Empecemos por decir que es evidente que el espacio público -de la mayoría de las localidades, pero sobre todo las del centro- se ha convertido en un bazar, y que las últimas tres administraciones han sido mucho más permisivas al respecto que las de Mockus y Peñalosa. Y esto contradice del todo los imaginarios de las clases medias y altas bogotanas, tanto acerca del orden social deseable (los vendedores ambulantes son unos vagos a los que se les debe obligar a trabajar en algo decente, y cosas así), como de su correspondiente orden espacial (el espacio público sólo debe servir para caminar). Pero los bogotanos, además de godos, somos hipócritas: los mismos que piden desalojo y reubicación pueden ser vistos embolando los zapatos, comiendo arepas, escogiendo la película de moda, comprando minutos de celular, cigarrillos al menudeo, cordones de zapatos o guantes de lana, en plena calle.
El fenómeno de las ventas ambulantes puede verse en positivo, y no solo porque es la única manera de ganarse la vida para miles de personas: ese mercado callejero es parte del carácter y la identidad de Bogotá querámoslo o no, y muchos espacios públicos serían simples desiertos de cemento (o atracaderos) de no ser por la actividad urbana que promueven los ambulantes. Es decir, no se trata del “ellos o nosotros” que venden los políticos de lado y lado (empezando por el actual alcalde, que vive para la confrontación), sino que podría haber algún tipo de concertación en que salgamos ganando los ciudadanos (vendedores incluidos) y la ciudad.
Pero los extremos siempre son dañinos, y esta no es la excepción. Lógicamente no se trata de declarar los andenes y las plazas “zonas francas” a ser ocupadas por quien quiera y como quiera. La situación actual de muchas zonas –intransitables por la cantidad de vendedores- es inaceptable. Podría haber estudios acerca de la capacidad de carga del espacio público que determinen cantidad y ubicación de vendedores, para no perjudicar el tránsito peatonal ni el comercio formal. Podría haber pactos para no vender contrabando o piratería, para el tamaño de los puestos, o para controlar la entrada de vendedores no autorizados. Todo, dejando claro que el espacio público es de la ciudad y que el incumplimiento de ciertas condiciones llevaría a la terminación del acuerdo. Obviamente es mucho más difícil que el control o el libertinaje absolutos: implica trabajo, tiempo, costos políticos, compromisos... Muchas dificultades y riesgos, pero con grandes recompensas.

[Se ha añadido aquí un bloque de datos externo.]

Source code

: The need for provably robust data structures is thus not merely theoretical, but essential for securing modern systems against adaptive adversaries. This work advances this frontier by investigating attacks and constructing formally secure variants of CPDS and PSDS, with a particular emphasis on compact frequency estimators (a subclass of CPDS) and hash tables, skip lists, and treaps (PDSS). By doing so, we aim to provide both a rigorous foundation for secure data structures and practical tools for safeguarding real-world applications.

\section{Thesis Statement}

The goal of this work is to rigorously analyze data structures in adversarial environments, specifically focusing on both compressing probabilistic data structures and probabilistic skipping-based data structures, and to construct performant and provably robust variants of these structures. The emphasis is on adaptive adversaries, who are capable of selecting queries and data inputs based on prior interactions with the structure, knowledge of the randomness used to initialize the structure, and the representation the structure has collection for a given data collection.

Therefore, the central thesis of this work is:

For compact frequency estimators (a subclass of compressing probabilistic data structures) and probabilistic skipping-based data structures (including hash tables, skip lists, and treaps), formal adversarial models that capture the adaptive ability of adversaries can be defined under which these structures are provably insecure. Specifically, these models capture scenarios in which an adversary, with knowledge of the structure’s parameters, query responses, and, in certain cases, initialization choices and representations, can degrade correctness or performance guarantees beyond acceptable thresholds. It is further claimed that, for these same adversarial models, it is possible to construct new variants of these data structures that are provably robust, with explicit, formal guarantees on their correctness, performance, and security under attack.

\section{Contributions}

Lo que no puede ocurrir es que sigamos pretendiendo que a este fenómeno de las ventas ambulantes puede ignorársele (como las últimas administraciones, que se limitan a “hacerles pasito” pero sin hacer nada de fondo) o escondérsele bajo la alfombra (como las alcaldías de antes, reduciendo todo a un problema de policía y que los informales se las arreglen como puedan). Creer que la economía formal va a crecer de golpe y convertir a los vendedores ambulantes en obreros de la construcción o en microempresarios es tenerles mucha fe a nuestros ministros de Hacienda. Hacinar a los vendedores en esos pequeños centros comerciales de quinta categoría donde los han “reubicado” -y por donde no pasa nadie- es inútil.
Ahora, si ha habido semejante debate por la dosis personal, el matrimonio homosexual o las corridas de toros, podemos imaginar lo que se desencadenaría si un alcalde promoviera algo tan “revolucionario” como la legalización de las ventas ambulantes. Dios nos libre.